TRY IT:
Every line from the first in the listing below to the line containing "To solve these" is to be repeated exactly, and no line past it.

[Start of section]

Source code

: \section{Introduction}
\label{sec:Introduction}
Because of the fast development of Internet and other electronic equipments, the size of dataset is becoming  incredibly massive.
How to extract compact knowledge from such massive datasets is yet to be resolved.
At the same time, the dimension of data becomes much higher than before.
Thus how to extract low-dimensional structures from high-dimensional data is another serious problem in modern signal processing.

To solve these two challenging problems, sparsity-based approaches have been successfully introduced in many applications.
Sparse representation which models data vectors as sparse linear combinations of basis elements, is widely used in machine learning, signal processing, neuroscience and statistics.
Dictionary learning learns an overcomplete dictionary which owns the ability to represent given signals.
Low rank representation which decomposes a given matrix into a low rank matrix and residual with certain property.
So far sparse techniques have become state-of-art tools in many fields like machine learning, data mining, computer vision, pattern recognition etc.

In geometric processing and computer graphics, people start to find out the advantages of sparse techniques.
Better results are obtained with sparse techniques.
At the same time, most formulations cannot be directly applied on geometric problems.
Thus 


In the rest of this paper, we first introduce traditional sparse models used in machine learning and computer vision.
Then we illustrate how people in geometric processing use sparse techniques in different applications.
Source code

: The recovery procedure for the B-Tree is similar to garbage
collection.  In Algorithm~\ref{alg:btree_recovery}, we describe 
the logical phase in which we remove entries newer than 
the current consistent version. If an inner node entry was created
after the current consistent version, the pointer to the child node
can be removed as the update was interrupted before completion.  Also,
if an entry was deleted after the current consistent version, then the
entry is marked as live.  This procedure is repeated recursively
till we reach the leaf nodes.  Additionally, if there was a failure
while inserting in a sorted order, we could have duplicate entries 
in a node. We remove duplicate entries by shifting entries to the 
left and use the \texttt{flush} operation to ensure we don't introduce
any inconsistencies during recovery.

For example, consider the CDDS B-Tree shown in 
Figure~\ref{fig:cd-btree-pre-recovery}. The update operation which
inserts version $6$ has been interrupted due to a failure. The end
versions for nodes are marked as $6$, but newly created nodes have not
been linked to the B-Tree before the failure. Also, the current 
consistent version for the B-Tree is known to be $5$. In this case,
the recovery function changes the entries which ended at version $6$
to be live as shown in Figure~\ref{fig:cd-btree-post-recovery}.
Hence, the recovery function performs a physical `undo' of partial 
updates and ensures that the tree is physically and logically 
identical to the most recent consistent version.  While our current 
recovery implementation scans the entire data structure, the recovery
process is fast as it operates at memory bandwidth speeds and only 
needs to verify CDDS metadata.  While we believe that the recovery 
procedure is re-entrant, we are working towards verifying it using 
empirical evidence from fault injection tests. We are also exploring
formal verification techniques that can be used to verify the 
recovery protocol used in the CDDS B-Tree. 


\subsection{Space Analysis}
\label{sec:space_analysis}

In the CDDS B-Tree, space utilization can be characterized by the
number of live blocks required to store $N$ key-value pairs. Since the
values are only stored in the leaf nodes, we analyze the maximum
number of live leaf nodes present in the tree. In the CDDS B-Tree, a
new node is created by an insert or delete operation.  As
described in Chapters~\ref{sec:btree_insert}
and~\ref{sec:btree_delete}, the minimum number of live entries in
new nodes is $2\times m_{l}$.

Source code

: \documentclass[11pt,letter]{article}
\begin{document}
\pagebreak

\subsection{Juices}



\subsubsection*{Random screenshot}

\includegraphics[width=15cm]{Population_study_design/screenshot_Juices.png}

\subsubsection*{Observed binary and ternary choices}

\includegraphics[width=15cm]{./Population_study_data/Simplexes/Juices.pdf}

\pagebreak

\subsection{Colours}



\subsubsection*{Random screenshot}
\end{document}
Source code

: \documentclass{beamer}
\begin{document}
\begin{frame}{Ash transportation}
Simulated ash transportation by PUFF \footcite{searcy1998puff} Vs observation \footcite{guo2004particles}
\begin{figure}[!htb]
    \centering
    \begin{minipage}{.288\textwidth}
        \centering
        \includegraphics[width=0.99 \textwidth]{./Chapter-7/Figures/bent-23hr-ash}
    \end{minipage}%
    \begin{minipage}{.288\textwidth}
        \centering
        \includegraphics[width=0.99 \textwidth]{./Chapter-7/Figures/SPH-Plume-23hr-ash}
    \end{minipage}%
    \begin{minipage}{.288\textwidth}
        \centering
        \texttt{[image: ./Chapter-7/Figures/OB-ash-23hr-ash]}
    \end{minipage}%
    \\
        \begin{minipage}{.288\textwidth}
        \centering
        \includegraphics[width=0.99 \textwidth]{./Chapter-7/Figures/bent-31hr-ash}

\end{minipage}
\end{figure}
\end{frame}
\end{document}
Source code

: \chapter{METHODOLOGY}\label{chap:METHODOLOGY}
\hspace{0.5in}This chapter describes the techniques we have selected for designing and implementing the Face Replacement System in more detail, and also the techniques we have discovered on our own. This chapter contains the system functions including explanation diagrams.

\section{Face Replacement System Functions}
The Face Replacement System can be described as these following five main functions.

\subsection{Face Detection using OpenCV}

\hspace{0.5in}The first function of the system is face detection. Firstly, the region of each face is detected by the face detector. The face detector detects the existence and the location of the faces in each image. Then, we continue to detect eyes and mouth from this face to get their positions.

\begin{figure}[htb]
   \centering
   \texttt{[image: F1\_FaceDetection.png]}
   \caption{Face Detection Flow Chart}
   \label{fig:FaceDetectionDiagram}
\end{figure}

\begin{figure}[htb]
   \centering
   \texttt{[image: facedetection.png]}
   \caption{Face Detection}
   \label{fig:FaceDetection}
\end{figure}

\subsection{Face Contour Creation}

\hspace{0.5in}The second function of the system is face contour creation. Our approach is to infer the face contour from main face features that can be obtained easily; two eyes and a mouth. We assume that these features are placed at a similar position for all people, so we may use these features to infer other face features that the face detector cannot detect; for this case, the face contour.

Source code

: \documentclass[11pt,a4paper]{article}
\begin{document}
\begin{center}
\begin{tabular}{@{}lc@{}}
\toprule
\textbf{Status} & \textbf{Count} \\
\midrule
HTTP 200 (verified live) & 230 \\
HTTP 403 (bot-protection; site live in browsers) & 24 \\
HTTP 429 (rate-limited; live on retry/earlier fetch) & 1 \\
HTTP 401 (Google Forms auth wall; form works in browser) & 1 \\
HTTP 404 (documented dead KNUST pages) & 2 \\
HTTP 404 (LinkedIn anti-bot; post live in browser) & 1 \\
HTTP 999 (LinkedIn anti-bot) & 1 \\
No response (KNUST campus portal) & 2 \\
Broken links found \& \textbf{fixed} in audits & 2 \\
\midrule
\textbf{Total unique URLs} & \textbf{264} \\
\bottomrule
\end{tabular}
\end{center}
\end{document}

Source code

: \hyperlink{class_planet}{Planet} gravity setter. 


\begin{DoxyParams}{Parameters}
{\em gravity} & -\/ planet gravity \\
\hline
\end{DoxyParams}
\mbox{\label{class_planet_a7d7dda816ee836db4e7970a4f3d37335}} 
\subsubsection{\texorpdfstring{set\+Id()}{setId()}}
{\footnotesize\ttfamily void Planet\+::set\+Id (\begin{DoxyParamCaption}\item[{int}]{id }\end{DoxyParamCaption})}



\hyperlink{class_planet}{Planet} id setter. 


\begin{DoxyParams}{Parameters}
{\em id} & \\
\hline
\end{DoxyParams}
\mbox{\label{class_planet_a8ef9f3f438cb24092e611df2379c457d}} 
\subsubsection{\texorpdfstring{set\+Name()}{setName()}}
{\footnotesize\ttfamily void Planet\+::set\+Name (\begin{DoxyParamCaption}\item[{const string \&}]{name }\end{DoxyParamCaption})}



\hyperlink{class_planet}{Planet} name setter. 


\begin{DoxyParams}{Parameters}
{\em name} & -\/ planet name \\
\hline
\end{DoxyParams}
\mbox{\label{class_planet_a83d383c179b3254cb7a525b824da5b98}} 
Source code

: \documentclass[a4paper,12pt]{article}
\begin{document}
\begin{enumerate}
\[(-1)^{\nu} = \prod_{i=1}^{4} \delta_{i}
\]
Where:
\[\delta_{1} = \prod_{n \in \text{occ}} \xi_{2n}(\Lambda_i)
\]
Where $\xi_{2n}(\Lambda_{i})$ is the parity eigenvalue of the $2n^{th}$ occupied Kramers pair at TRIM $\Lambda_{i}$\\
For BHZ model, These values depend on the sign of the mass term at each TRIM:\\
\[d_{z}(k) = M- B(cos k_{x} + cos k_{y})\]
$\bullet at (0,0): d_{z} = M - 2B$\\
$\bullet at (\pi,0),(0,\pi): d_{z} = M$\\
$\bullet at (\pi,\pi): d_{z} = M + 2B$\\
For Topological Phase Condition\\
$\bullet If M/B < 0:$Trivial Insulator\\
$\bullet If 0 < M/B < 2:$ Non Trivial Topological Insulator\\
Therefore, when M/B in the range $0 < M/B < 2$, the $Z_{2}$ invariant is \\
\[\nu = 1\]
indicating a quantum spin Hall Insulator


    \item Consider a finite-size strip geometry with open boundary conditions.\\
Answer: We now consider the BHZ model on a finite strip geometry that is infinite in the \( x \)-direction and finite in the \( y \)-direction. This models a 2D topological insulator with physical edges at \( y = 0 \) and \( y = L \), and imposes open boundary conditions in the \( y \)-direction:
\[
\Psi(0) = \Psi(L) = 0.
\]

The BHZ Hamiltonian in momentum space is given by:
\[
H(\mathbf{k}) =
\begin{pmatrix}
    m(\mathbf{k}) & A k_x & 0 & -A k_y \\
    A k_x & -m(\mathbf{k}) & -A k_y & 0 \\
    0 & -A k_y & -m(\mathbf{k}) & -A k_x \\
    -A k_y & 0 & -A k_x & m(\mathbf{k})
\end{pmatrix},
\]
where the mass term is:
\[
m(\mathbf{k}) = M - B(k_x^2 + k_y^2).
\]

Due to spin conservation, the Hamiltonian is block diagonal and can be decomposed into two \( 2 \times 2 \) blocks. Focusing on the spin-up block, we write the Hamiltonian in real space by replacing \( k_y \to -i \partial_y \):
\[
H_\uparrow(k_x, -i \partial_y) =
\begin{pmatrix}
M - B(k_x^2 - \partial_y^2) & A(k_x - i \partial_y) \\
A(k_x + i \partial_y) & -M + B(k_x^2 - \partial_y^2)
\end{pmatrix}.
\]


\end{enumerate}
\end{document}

[End of section]

EXERCISE ANSWER:
Source code

: \section{Introduction}
\label{sec:Introduction}
Because of the fast development of Internet and other electronic equipments, the size of dataset is becoming  incredibly massive.
How to extract compact knowledge from such massive datasets is yet to be resolved.
At the same time, the dimension of data becomes much higher than before.
Thus how to extract low-dimensional structures from high-dimensional data is another serious problem in modern signal processing.

To solve these two challenging problems, sparsity-based approaches have been successfully introduced in many applications.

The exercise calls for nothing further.